▶

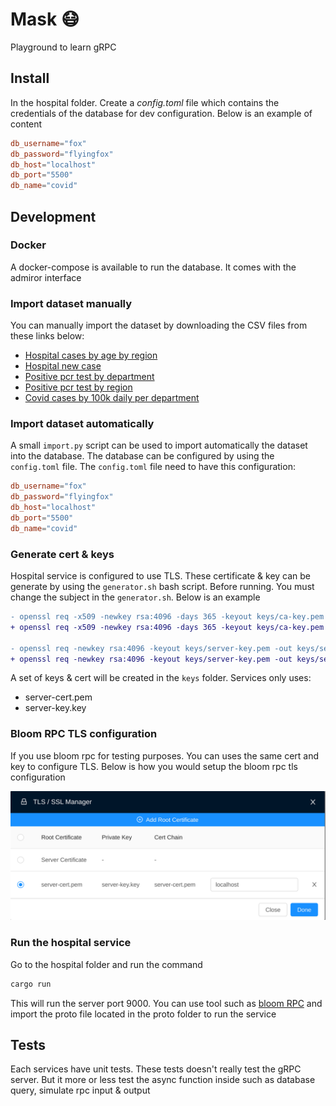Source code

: # Mask 😷

Playground to learn gRPC

## Install

In the hospital folder. Create a *config.toml* file which contains the credentials of the database for dev configuration. Below is an example of content

```toml
db_username="fox"
db_password="flyingfox"
db_host="localhost"
db_port="5500"
db_name="covid"
```

## Development

### Docker

A docker-compose is available to run the database. It comes with the admiror interface

### Import dataset manually

You can manually import the dataset by downloading the CSV files from these links below:

- [Hospital cases by age by region](https://www.data.gouv.fr/fr/datasets/r/08c18e08-6780-452d-9b8c-ae244ad529b3)
- [Hospital new case](https://www.data.gouv.fr/fr/datasets/r/6fadff46-9efd-4c53-942a-54aca783c30c)
- [Positive pcr test by department](https://www.data.gouv.fr/fr/datasets/r/406c6a23-e283-4300-9484-54e78c8ae675)
- [Positive pcr test by region](https://www.data.gouv.fr/fr/datasets/r/001aca18-df6a-45c8-89e6-f82d689e6c01)
- [Covid cases by 100k daily per department](https://www.data.gouv.fr/fr/datasets/r/4180a181-a648-402b-92e4-f7574647afa6)

### Import dataset automatically

A small `import.py` script can be used to import automatically the dataset into the database. The database can be configured by using the `config.toml` file. The `config.toml` file need to have this configuration:

```toml
db_username="fox"
db_password="flyingfox"
db_host="localhost"
db_port="5500"
db_name="covid"
```

### Generate cert & keys

Hospital service is configured to use TLS. These certificate & key can be generate by using the `generator.sh` bash script. Before running. You must change the subject in the `generator.sh`. Below is an example

```diff
- openssl req -x509 -newkey rsa:4096 -days 365 -keyout keys/ca-key.pem -out keys/ca-cert.pem -subj "[replace]"
+ openssl req -x509 -newkey rsa:4096 -days 365 -keyout keys/ca-key.pem -out keys/ca-cert.pem -subj "/C=FR/ST=Ile-de-france/L=Paris/O=foo/OU=bar/CN=toto/emailAddress=foo@gmail.com"

- openssl req -newkey rsa:4096 -keyout keys/server-key.pem -out keys/server-req.pem -subj "[replace]"
+ openssl req -newkey rsa:4096 -keyout keys/server-key.pem -out keys/server-req.pem -subj "/C=FR/ST=Ile-de-france/L=Lieusaint/O=foo/OU=bar/CN=tata/emailAddress=foo@gmail.com"
```

A set of keys & cert will be created in the `keys` folder. Services only uses:
- server-cert.pem
- server-key.key

### Bloom RPC TLS configuration

If you use bloom rpc for testing purposes. You can uses the same cert and key to configure TLS. Below is how you would setup the bloom rpc tls configuration

<p align="center">
  <img src="bloom.png" />
</p>

### Run the hospital service

Go to the hospital folder and run the command

```bash
cargo run
```

This will run the server port 9000. You can use tool such as [bloom RPC](https://github.com/bloomrpc/bloomrpc) and import the proto file located in the proto folder to run the service

## Tests

Each services have unit tests. These tests doesn't really test the gRPC server. But it more or less test the async function inside such as database query, simulate rpc input & output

◀

About this exercise: Where an entry includes an image, leave that image out; otherwise, reproduce everything exactly.

Written answer:
Source code

: # Mask 😷

Playground to learn gRPC

## Install

In the hospital folder. Create a *config.toml* file which contains the credentials of the database for dev configuration. Below is an example of content

```toml
db_username="fox"
db_password="flyingfox"
db_host="localhost"
db_port="5500"
db_name="covid"
```

## Development

### Docker

A docker-compose is available to run the database. It comes with the admiror interface

### Import dataset manually

You can manually import the dataset by downloading the CSV files from these links below:

- [Hospital cases by age by region](https://www.data.gouv.fr/fr/datasets/r/08c18e08-6780-452d-9b8c-ae244ad529b3)
- [Hospital new case](https://www.data.gouv.fr/fr/datasets/r/6fadff46-9efd-4c53-942a-54aca783c30c)
- [Positive pcr test by department](https://www.data.gouv.fr/fr/datasets/r/406c6a23-e283-4300-9484-54e78c8ae675)
- [Positive pcr test by region](https://www.data.gouv.fr/fr/datasets/r/001aca18-df6a-45c8-89e6-f82d689e6c01)
- [Covid cases by 100k daily per department](https://www.data.gouv.fr/fr/datasets/r/4180a181-a648-402b-92e4-f7574647afa6)

### Import dataset automatically

A small `import.py` script can be used to import automatically the dataset into the database. The database can be configured by using the `config.toml` file. The `config.toml` file need to have this configuration:

```toml
db_username="fox"
db_password="flyingfox"
db_host="localhost"
db_port="5500"
db_name="covid"
```

### Generate cert & keys

Hospital service is configured to use TLS. These certificate & key can be generate by using the `generator.sh` bash script. Before running. You must change the subject in the `generator.sh`. Below is an example

```diff
- openssl req -x509 -newkey rsa:4096 -days 365 -keyout keys/ca-key.pem -out keys/ca-cert.pem -subj "[replace]"
+ openssl req -x509 -newkey rsa:4096 -days 365 -keyout keys/ca-key.pem -out keys/ca-cert.pem -subj "/C=FR/ST=Ile-de-france/L=Paris/O=foo/OU=bar/CN=toto/emailAddress=foo@gmail.com"

- openssl req -newkey rsa:4096 -keyout keys/server-key.pem -out keys/server-req.pem -subj "[replace]"
+ openssl req -newkey rsa:4096 -keyout keys/server-key.pem -out keys/server-req.pem -subj "/C=FR/ST=Ile-de-france/L=Lieusaint/O=foo/OU=bar/CN=tata/emailAddress=foo@gmail.com"
```

A set of keys & cert will be created in the `keys` folder. Services only uses:
- server-cert.pem
- server-key.key

### Bloom RPC TLS configuration

If you use bloom rpc for testing purposes. You can uses the same cert and key to configure TLS. Below is how you would setup the bloom rpc tls configuration

<p align="center">
  <img src="bloom.png" />
</p>

### Run the hospital service

Go to the hospital folder and run the command

```bash
cargo run
```

This will run the server port 9000. You can use tool such as [bloom RPC](https://github.com/bloomrpc/bloomrpc) and import the proto file located in the proto folder to run the service

## Tests

Each services have unit tests. These tests doesn't really test the gRPC server. But it more or less test the async function inside such as database query, simulate rpc input & output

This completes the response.